Already on GitHub? Sign in to your account

Duplicacy 'check' command can be very slow #397

Open
jeffaco opened this Issue Apr 10, 2018 · 25 comments

Comments

Projects
None yet
5 participants
@jeffaco
Copy link
Contributor

jeffaco commented Apr 10, 2018

The duplicacy check command is very slow with specific storage backends. In particular, Google Drive is quite slow with large backup sets. See the two following logs.

First Azure:

$ time duplicacy check -storage azure -all
Storage set to azure://XXXXX/YYYYY
Listing all chunks
All chunks referenced by snapshot taltos-direct at revision 1 exist
All chunks referenced by snapshot taltos-direct at revision 2 exist
All chunks referenced by snapshot taltos-direct at revision 3 exist
All chunks referenced by snapshot taltos-direct at revision 4 exist
All chunks referenced by snapshot taltos at revision 1 exist
All chunks referenced by snapshot taltos at revision 2 exist
All chunks referenced by snapshot taltos at revision 3 exist
All chunks referenced by snapshot taltos at revision 4 exist

real    1m24.446s
user    0m17.736s
sys 0m0.821s
$

Now Google Drive:

$ time duplicacy check -storage gcd -all
Storage set to gcd://XXXXX/YYYYY
Listing all chunks
All chunks referenced by snapshot taltos at revision 1 exist
All chunks referenced by snapshot taltos at revision 2 exist
All chunks referenced by snapshot taltos at revision 3 exist
All chunks referenced by snapshot taltos at revision 4 exist

real    31m22.371s
user    0m6.230s
sys 0m0.542s
$

Note that Azure took 1 minute 24 seconds for the operation. Meanwhile, GCD took a whopping 31 1/2 minutes.

Investigation showed that the difference was in the storage backends. Azure implements an API that allows Duplicacy to get all the chunk metadata in a very small number of API calls. Meanwhile, GCD chunks are generally broken into 256 directories, and each of those directories need directory operations performed on them. Network/backend delays ultimate cause a dramatic speed difference.

The duplicacy check command should support the -threads parameter to allow multiple threads to collect the chunk data with considerably less delay. Yes, GCD has a limit to the number of concurrent operations. But some smallish number (like 8-16 threads), should be under the limits.

@TheBestPessimist

This comment has been minimized.

Copy link
Contributor

TheBestPessimist commented Apr 11, 2018

Related: #208, #230 and #231.

Basically everything should be multithreaded.

Also: i am using Drive File Stream (so basically a "local drive") instead of the google api, and it works good enough for me. (tested with 100 threads, multiple backups and prunes in parallel, etc.) If you want, you can try that!

@jeffaco

This comment has been minimized.

Copy link
Contributor

jeffaco commented Apr 11, 2018

It sounds like Google Drive is just a really crummy API, resulting in really crummy backup operations, relative to other storage backends.

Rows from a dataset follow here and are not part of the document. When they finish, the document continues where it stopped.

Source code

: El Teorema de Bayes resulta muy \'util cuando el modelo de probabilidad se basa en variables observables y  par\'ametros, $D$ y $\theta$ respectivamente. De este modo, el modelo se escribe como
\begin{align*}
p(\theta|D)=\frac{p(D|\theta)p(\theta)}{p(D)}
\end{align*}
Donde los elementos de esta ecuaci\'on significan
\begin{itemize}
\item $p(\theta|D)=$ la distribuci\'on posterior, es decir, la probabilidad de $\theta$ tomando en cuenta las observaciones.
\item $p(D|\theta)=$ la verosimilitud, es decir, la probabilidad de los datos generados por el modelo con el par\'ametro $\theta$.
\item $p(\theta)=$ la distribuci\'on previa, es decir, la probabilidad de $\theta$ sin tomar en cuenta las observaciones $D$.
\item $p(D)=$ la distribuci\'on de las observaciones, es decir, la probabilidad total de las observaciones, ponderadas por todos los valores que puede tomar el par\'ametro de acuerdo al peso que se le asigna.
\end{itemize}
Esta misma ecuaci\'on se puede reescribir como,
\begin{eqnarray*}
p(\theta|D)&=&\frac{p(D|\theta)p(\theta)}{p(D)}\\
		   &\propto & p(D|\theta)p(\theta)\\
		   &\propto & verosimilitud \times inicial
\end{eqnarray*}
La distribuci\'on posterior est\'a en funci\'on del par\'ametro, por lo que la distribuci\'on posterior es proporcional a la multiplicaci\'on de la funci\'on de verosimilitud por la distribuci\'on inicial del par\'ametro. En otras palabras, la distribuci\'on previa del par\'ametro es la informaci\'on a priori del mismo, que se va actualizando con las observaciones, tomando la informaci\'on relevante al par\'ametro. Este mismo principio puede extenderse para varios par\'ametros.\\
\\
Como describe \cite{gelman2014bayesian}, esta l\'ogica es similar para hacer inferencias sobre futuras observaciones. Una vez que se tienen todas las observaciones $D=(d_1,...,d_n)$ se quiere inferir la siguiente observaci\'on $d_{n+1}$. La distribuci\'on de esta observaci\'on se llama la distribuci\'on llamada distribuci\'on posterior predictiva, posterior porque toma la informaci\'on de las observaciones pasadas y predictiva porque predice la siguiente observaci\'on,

But other things (like copy), should be multi-threaded regardless.

Google Drive has the benefit of very low cost with high storage limits, relative to other storage backends. So it's hard to ignore it.

If I understand what you are doing @TheBestPessimist - You install the Google Drive app (so it syncs all your files), you back up to that, and then you expect the desktop app to sync your files? That's pretty distasteful as it forces a local copy of the data when I don't otherwise want/need that. Or are you doing something different?

@TheBestPessimist

This comment has been minimized.

Copy link
Contributor

TheBestPessimist commented Apr 11, 2018

You install the Google Drive app

No no no no no :D

I am using Google Drive File Stream, not Google Backup and Sync

Here's a comparison: https://support.google.com/drive/answer/7638428?hl=en.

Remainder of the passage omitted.